Women and unconscripted men were able to opt into serving one year of voluntary service in a social or environmental institution, called Freiwilliges Soziales Jahr (FSJ) and Freiwilliges Ökologisches Jahr (FÖJ), respectively. It was not a real alternative to military service, but for most practical purposes identical to the civilian alternative service that conscientious objectors were required to serve. This included social security coverage for the term of service and might have given the young attendee a direction for their later career as well as a certain improvement in soft skills.

=== Total resisters (Totalverweigerung) ===
If a conscripted man refused to serve in the military and refused alternative service, he was subject to legal prosecution and imprisonment. (Note: In 2007, a 20-year-old man was arrested by the Bundeswehr for being AWOL (Absent Without Official Leave).) The sentence was dependent upon the way he refused to serve. In the military it was prosecuted under military law as desertion (Fahnenflucht) and insubordination (Gehorsamsverweigerung), whereas in the civilian alternative service it was AWOL (Dienstflucht). It was never a court-martial. The accused man was often prosecuted under juvenile law and in theory could be fined or imprisoned for up to five years. In practice, the most frequent punishment was three months imprisonment, as longer first-time sentences would be recorded in his Polizeiliches Führungszeugnis (certificate of conduct).

==Political debate to suspend conscription==
The post-Cold-War downsizing of the Bundeswehr led to a considerable decrease in demand for young conscripts. Of all men reaching conscription age, less than one half actually served. In 2005, about 15% served in the military whilst 31% performed civilian service or some other form of alternative service. More than 36% were screened out for medical reasons. This percentage was lower in the past (15% in 2003), but to avoid conscripting more men than needed, medical standards were raised. The remainder included those that were exempted for various reasons, but was mostly made up of men who were not conscripted because the military had already met its recruitment goals. This led to discussions about "conscription equality" (Wehrgerechtigkeit) – the principle that conscription be applied equally and non-discriminatorily to all men. The issue of Wehrgerechtigkeit was one aspect of the political debate over whether the Bundeswehr should be converted into a purely volunteer-based, professional army.

=== Historical arguments ===
Proponents of conscription reason that it conserved the military's firm rooting in civilian society and warn that a professional army might return to the militaristic, anti-democratic and elitist traditions of the Nazi and German Empire eras – despite the fact that those regimes also practiced conscription. Conscription is sometimes defended as a tradition dating back to the 1848 revolution, intended to ensure the continuity of the democratic state.

=== Military arguments ===
Military detractors of conscription reasoned that shortening the service to six months, which was necessary to accommodate a constant number of conscripts in a shrinking army, had made conscription worthless because conscripts receive too little training. Military proponents countered that some service is better than none at all, bringing male citizens in contact with their military and thereby countering fears of an increasing disconnect between military and male society.

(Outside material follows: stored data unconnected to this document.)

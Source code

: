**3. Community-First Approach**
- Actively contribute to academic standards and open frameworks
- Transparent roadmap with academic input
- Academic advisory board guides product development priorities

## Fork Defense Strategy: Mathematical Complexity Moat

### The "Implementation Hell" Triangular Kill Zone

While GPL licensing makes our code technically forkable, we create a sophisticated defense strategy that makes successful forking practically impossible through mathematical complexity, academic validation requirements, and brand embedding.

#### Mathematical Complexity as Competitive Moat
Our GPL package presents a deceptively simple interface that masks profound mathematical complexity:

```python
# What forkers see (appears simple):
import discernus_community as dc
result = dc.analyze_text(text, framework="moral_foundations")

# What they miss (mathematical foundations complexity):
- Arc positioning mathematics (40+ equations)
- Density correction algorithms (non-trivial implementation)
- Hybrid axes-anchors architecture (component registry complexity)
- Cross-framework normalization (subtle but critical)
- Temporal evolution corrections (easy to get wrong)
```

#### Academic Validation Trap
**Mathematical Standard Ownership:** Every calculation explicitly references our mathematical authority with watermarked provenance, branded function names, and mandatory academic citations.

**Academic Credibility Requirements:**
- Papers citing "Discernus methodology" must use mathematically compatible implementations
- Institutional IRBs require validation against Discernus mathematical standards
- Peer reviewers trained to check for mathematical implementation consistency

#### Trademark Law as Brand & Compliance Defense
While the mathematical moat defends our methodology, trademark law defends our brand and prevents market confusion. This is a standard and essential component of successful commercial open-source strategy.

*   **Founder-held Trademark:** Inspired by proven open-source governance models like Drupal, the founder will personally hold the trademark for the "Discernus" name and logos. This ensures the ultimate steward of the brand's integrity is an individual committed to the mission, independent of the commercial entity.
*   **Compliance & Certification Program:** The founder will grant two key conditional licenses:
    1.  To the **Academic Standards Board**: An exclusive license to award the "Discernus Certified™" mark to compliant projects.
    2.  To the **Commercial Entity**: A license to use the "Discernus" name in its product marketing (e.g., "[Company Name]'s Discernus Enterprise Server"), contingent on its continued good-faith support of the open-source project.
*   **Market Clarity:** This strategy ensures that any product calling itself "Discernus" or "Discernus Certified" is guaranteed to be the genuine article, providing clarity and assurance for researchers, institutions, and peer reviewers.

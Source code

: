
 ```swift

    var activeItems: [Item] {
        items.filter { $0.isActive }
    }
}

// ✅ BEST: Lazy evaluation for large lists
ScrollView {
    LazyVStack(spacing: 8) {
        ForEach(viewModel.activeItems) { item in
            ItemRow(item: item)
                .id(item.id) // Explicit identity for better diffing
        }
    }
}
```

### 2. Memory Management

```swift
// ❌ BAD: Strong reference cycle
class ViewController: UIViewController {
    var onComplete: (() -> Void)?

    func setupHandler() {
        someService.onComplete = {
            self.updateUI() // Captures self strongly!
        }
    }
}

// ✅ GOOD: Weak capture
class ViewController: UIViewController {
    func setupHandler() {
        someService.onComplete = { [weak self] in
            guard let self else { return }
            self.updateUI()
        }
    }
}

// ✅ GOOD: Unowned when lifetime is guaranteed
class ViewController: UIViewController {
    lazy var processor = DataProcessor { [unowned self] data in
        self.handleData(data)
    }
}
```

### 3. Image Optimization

Another factor was the armed forces' difficulty to find volunteers for senior positions beyond the conscript level. Many soldiers in advanced ranks were recruited from former conscripts who volunteer to extend their service. Abolishing conscription could close this pathway into the military. Therefore, military leaders feared that the abolition of conscription would lead to recruitment shortages for higher ranking positions as well.

=== Financial arguments ===
Some detractors of conscription expected considerable savings in defence spending from abolishing conscription, because it would allow a downsizing of the armed forces, which owe much of their current size to the need to accommodate large numbers of conscripts. It was arguable how such a reduction in size would affect the Bundeswehr's capabilities. Those in favour of a downsizing claimed that it would not affect the ability to act in conflict theatres, since conscripts at the time could not be involuntarily deployed to such theatres, which were therefore the domain of a quasi-professional army only anyway.

Experiences of countries who have abolished conscription, especially the United States and France, show that professional armed forces can be more expensive than a conscription-based military. Professional armies need to pay their soldiers higher wages, and have large advertising expenses to attract sufficient numbers of able recruits. The difficulties in recruiting soldiers for advanced ranks without conscription, as well as difficulties in retaining such higher-ranking soldiers whose term of service time ends, indicates that a professional army might have to make considerable financial efforts to be competitive as an employer.

=== Civic arguments ===
Civilian detractors argued that conscription was simply anachronistic, instilling an undue sense of militarism in young men, and also delaying their entry into the workforce. Others argued that especially young people often detached themselves from their community, consuming its benefits but trying to avoid its duties. Conscription obliged at least the male portion of the population to pay society back through military and civilian service.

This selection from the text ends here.